Dynamic features related to Alzheimer’s disease and autism spectrum disorder

The ICA-based dynamic connectivity reflects the inherent functional interactions among different brain sub networks. The characteristic abnormal features in AD or ASD may be presented. The brain disorder-specific insights on the dynamic connectivity could serve as features for early disease classification which are helpful for the investigation of the pathogenesis.

To investigate the deep features that are related to AD or ASD, we compute the most discriminative features in the deep learning process. We found the abnormal dynamic connectivity of the DMN in AD. The abnormal dynamic connectivity between DMN and hippocampus plays a key role in the classification. The DMN is involved in the coordination of cognitive behavior. The hippocampus is inextricably linked to the production of memories. Thus, abnormal dynamic connectivity between the DMN and hippocampus may lead to decreased conscious responsiveness and memory capacity. Moreover, we found that abnormalities of the dynamic connectivity in attention network (AN) and sensorimotor network (SMN) in ASD were important for the classification. AN is responsible for perceiving external stimuli and directing attention. SMN is responsible for activity participation awareness and awakening maintenance. The anomaly of the connectivity may have contributed to the lack of awareness of participation in ASD and thus the inability to communicate properly in public places.

Conclusion

This study proposed a dynamic ICA-LSTM approach for the fMRI disease classification which investigated the feasibility of dynamic temporal properties of functional connectivity among independent sub networks at the spatial level of the brain as potential disease biomarkers.
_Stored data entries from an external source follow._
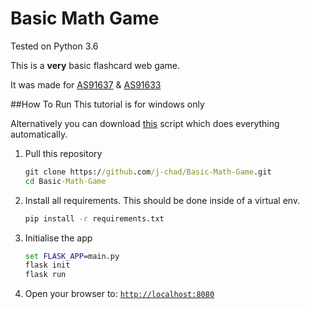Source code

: # Basic Math Game

Tested on Python 3.6

This is a **very** basic flashcard web game.

It was made for 
[AS91637](http://www.nzqa.govt.nz/ncea/assessment/view-detailed.do?standardNumber=91633) & 
[AS91633](http://www.nzqa.govt.nz/ncea/assessment/view-detailed.do?standardNumber=91637)

##How To Run
This tutorial is for windows only

Alternatively you can download [this]() script which does everything automatically.

1. Pull this repository
    ```cmd
    git clone https://github.com/j-chad/Basic-Math-Game.git
    cd Basic-Math-Game
    ```
2. Install all requirements. This should be done inside of a virtual env.
    ```cmd
    pip install -r requirements.txt    
    ```
3. Initialise the app
    ```cmd
    set FLASK_APP=main.py
    flask init
    flask run
    ```
4. Open your browser to: [`http://localhost:8080`](http://localhost:8080)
The independent brain networks of subjects were obtained using group spatial ICA. Then, the dynamic FC features from RSNs were captured by using sliding windows. Finally, the LSTM networks were used to extract deep temporal features for disease prediction. The method exploited the dynamic temporal properties of spatial brain mapping of fMRI data by using the data-driven entry point, which solved the problem of difficulty in extracting deep temporal features by traditional machine learning methods and the self-limiting problem of model-driven. The results demonstrated that spontaneous brain activity on a time scale of seconds could be used as the distinguishable measures of brain activity.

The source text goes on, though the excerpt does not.